WORK INSTRUCTION
Would you please report how many lines of the listing contain "observed"? Reply with that number only.

SUPPLIED INFORMATION
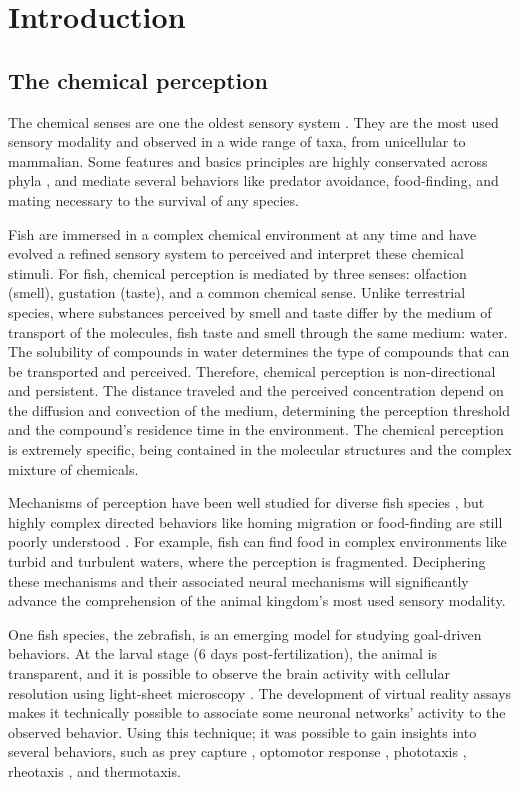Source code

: \chapter{Introduction}

  \section{The chemical perception}
  The chemical senses are one the oldest sensory system \cite{yohe2018evolutionary}. They are the most used sensory modality and observed in a wide range of taxa, from unicellular \cite{bardwell2005walk} to mammalian. Some features and basics principles are highly conservated across phyla \cite{hildebrand1997mechanisms,yarmolinsky2009common}, and mediate several behaviors like predator avoidance, food-finding, and mating necessary to the survival of any species.

  Fish are immersed in a complex chemical environment at any time and have evolved a refined sensory system to perceived and interpret these chemical stimuli. For fish, chemical perception is mediated by three senses: olfaction (smell), gustation (taste), and a common chemical sense. Unlike terrestrial species, where substances perceived by smell and taste differ by the medium of transport of the molecules, fish taste and smell through the same medium: water. The solubility of compounds in water determines the type of compounds that can be transported and perceived. Therefore, chemical perception is non-directional and persistent. The distance traveled and the perceived concentration depend on the diffusion and convection of the medium, determining the perception threshold and the compound's residence time in the environment. The chemical perception is extremely specific, being contained in the molecular structures and the complex mixture of chemicals.

  Mechanisms of perception have been well studied for diverse fish species \cite{hara2012fish}, but highly complex directed behaviors like homing migration or food-finding are still poorly understood \cite{hansen2004chemosensory}. For example, fish can find food in complex environments like turbid and turbulent waters, where the perception is fragmented. Deciphering these mechanisms and their associated neural mechanisms will significantly advance the comprehension of the animal kingdom's most used sensory modality.

  One fish species, the zebrafish, is an emerging model for studying goal-driven behaviors. At the larval stage (6 days post-fertilization), the animal is transparent, and it is possible to observe the brain activity with cellular resolution using light-sheet microscopy \cite{panier2013fast}. The development of virtual reality assays makes it technically possible to associate some neuronal networks' activity to the observed behavior. Using this technique; it was possible to gain insights into several behaviors, such as prey capture \cite{bianco2011prey}, optomotor response \cite{naumann2016whole}, phototaxis \cite{wolf2017sensorimotor}, rheotaxis \cite{olive2016rheotaxis}, and thermotaxis\cite{haesemeyer2019convergent}.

RESPONSE FOR THIS EXERCISE
2